» Given information
_____

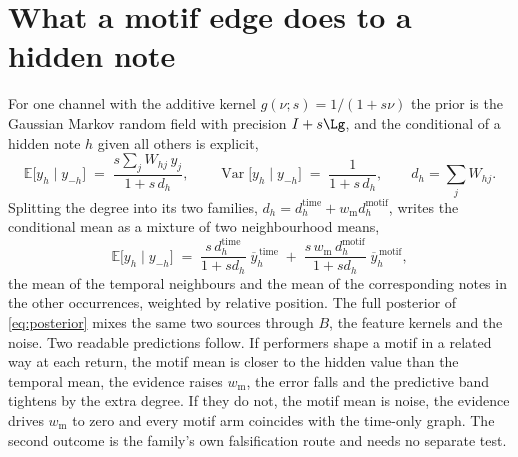 \section{What a motif edge does to a hidden note}\label{sec:motif-conditional}
For one channel with the additive kernel $g(\nu; s) = 1/(1 + s\nu)$ the
prior is the Gaussian Markov random field with precision $I + s \Lg$, and
the conditional of a hidden note $h$ given all others is explicit,
\begin{equation}
  \mathbb E\bigl[y_h \mid y_{-h}\bigr] \;=\; \frac{s \sum_{j} W_{hj}\, y_j}{1 + s\, d_h},
  \qquad
  \operatorname{Var}\bigl[y_h \mid y_{-h}\bigr] \;=\; \frac{1}{1 + s\, d_h},
  \qquad d_h = \sum_j W_{hj} .
  \label{eq:motif-cond}
\end{equation}
Splitting the degree into its two families,
$d_h = d_h^{\mathrm{time}} + w_{\mathrm m} d_h^{\mathrm{motif}}$, writes the
conditional mean as a mixture of two neighbourhood means,
\begin{equation}
  \mathbb E\bigl[y_h \mid y_{-h}\bigr] \;=\;
  \frac{s\, d_h^{\mathrm{time}}}{1 + s d_h}\;\overline{y}^{\,\mathrm{time}}_h
  \;+\; \frac{s\, w_{\mathrm m}\, d_h^{\mathrm{motif}}}{1 + s d_h}\;\overline{y}^{\,\mathrm{motif}}_h ,
  \label{eq:motif-mix}
\end{equation}
the mean of the temporal neighbours and the mean of the corresponding notes
in the other occurrences, weighted by relative position. The full posterior
of \eqref{eq:posterior} mixes the same two sources through $B$, the feature
kernels and the noise. Two readable predictions follow. If performers shape
a motif in a related way at each return, the motif mean is closer to the
hidden value than the temporal mean, the evidence raises $w_{\mathrm m}$,
the error falls and the predictive band tightens by the extra degree. If
they do not, the motif mean is noise, the evidence drives $w_{\mathrm m}$ to
zero and every motif arm coincides with the time-only graph. The second
outcome is the family's own falsification route and needs no separate
test.

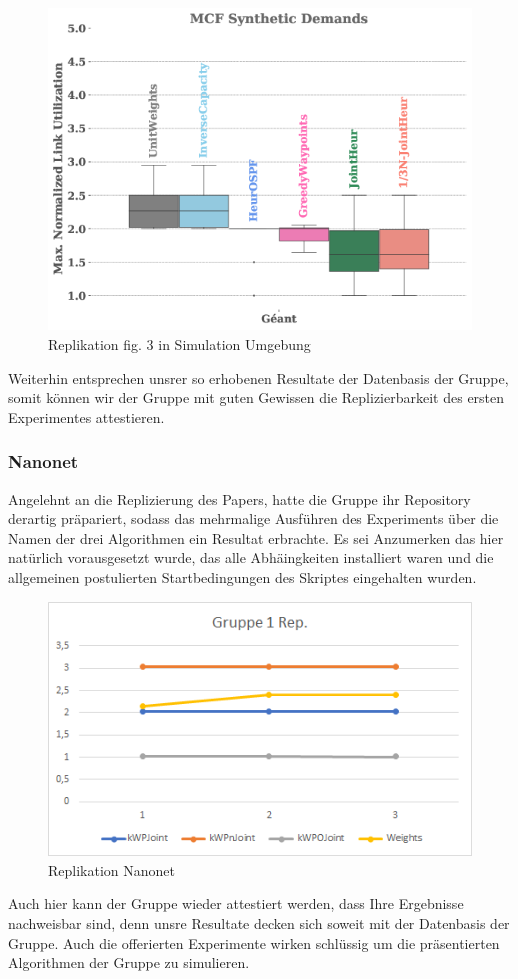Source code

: \documentclass[sigconf,noacm,review]{acmart}
\begin{document}
\begin{figure}
  \centering
  \caption {Replikation fig. 3 in Simulation Umgebung}
  \label{fig:g02r}
  \includegraphics[width=\linewidth]{assets/g1rep2.png}
\end{figure}
Weiterhin entsprechen unsrer so erhobenen Resultate der Datenbasis der Gruppe, somit können wir der Gruppe mit guten Gewissen die Replizierbarkeit des ersten Experimentes attestieren.
\subsubsection{Nanonet}
Angelehnt an die Replizierung des Papers, hatte die Gruppe ihr Repository derartig präpariert, sodass das mehrmalige Ausführen des Experiments über die Namen der drei Algorithmen ein Resultat erbrachte. Es sei Anzumerken das hier natürlich vorausgesetzt wurde, das alle Abhäingkeiten installiert waren und die allgemeinen postulierten Startbedingungen des Skriptes eingehalten wurden.
\begin{figure}
  \centering
  \caption{Replikation Nanonet}
  \label{fig:g02r}
  \includegraphics[width=\linewidth]{assets/g01r.png}
\end{figure}
Auch hier kann der Gruppe wieder attestiert werden, dass Ihre Ergebnisse nachweisbar sind, denn unsre Resultate decken sich soweit mit der Datenbasis der Gruppe. Auch die offerierten Experimente wirken schlüssig um die präsentierten Algorithmen der Gruppe zu simulieren. 
\end{document}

_____

Count up the lines containing "overline" in the listing above, then write that number and stop.

» Exercise output
2